Но слова Семёнова о том, что, условно говоря, коты проще, чем кажутся, дополнительно проверил и перевод пресловутого аванса. И выяснил, что Гиви Ашотович - да, но не Шугашвили, а Шенгелая - простой бомбила из Адлера, который о переводе со своей карты ни слуху ни духу, поскольку сам карту не оформлял.
Опять задумался Николай Петрович думой великою, но тут уже и занавес близко, пора заканчивать водевиль, и вдруг ещё раз осенила его мысль светлая. Уж очень располагающе искренней была улыбка Семёнова. Так даже продавцы кукурузы не улыбаются, не то, что Старшие Следователи. А вдруг он тоже? Театрал.
И всё ещё проще было. В смысле шприца. Никто ни с кем посторонним не договаривался и ничего никуда не проносил. Сама Лаврушина, например - в волосах своих пышных, которые "теперь" и подергать можно. А раньше "пальцем не тронь". А младший сотрудник, сидящий ныне в пресловутом "нестольотдалении", просто под руку попался и, видать, переусердствовал в "искусственном дыхании", за что и пострадал посредством тёзки главного местного театрала.
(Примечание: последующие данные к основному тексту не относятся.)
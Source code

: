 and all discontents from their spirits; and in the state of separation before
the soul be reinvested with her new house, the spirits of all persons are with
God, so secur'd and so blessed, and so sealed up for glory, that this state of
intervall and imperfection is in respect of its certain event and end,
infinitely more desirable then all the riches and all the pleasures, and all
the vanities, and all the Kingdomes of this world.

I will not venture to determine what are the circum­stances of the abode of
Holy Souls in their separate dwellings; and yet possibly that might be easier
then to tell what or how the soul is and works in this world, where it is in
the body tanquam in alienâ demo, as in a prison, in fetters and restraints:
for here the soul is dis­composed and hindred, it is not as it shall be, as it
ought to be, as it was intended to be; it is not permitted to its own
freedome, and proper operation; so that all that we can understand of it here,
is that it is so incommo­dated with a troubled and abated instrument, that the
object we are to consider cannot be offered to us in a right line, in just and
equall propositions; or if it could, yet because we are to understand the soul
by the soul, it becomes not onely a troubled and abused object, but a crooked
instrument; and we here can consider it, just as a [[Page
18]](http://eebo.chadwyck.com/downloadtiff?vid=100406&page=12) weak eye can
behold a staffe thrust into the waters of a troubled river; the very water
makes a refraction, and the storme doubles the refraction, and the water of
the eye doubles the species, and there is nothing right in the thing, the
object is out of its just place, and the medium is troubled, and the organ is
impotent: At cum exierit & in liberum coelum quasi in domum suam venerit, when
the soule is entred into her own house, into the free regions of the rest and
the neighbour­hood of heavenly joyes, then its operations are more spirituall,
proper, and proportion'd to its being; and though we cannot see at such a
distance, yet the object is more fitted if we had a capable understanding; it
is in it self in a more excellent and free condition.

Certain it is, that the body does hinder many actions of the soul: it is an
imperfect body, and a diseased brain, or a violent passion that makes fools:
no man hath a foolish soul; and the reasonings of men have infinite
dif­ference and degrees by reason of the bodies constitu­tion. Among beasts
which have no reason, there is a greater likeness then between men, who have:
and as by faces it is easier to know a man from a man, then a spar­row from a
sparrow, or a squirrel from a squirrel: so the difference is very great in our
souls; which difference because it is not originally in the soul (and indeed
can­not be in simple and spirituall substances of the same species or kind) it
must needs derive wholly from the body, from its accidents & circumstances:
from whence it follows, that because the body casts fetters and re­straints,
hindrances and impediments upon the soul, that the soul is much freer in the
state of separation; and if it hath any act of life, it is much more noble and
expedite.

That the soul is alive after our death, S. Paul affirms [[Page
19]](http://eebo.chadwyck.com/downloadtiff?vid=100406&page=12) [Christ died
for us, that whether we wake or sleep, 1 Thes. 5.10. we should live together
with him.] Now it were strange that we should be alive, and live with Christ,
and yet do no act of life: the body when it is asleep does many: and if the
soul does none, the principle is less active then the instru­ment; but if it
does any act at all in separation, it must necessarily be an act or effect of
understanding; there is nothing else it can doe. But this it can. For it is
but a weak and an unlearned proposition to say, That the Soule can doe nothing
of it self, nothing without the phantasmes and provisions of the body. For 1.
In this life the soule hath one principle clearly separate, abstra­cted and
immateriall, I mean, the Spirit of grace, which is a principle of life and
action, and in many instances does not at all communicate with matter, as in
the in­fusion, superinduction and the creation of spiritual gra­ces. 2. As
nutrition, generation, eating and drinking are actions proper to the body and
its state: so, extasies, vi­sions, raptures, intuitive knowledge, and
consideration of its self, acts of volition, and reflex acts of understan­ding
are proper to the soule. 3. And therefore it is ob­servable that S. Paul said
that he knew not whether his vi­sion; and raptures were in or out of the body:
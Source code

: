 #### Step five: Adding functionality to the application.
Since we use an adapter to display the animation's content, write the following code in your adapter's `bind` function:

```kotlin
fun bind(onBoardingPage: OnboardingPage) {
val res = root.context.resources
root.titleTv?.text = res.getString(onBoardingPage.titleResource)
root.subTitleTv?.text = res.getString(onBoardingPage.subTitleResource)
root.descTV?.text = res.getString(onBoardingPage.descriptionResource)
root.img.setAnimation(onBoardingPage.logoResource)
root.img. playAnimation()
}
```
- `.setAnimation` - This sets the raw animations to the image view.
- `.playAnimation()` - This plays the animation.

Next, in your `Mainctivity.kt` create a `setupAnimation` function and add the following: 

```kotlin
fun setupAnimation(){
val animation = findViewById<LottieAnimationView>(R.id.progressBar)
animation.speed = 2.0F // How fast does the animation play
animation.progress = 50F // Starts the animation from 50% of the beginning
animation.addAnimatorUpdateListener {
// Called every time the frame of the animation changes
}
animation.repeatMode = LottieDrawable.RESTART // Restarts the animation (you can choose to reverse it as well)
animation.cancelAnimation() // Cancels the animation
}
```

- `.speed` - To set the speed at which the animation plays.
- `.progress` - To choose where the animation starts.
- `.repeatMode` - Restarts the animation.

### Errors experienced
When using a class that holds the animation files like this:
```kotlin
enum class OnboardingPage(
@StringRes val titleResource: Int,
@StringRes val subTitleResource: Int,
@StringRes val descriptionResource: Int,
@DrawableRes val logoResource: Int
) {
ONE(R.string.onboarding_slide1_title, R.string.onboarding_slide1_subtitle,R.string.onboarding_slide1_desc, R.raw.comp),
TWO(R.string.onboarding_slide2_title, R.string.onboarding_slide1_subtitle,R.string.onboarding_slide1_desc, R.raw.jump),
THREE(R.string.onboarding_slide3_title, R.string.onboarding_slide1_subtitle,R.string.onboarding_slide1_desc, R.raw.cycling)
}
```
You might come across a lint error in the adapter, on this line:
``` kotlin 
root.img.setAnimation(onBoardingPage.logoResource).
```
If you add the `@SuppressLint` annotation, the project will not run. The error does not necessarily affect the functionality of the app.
И хотя, если подумать , можно было бы и ещё пару версий придумать, но тут как раз занавес подоспел. Да и читатель устал поди...
Ах, да в программке к спектаклю ещё лирический постскриптум полагается. Но какой сюжет, такая и лирика:
Ходили также слухи, что по завершении эпизода Николай Петрович сделал Марии Лаврушиной недвусмысленное предложение. Но та вежливо отказалась
- Я просто люблю театр, - сказала она. И улыбнулась.
Разумеется, речь шла о переходе на работу в соответствующую службу, а не то, о чём вы подумали. Николай Петрович всё-таки был профессионалом своего дела и заранее знал, когда не стоит совершать... Ну, скажем так, неразумные поступки.
С другой стороны, почему бы и не попробовать: Москва ж, понты, ботекс.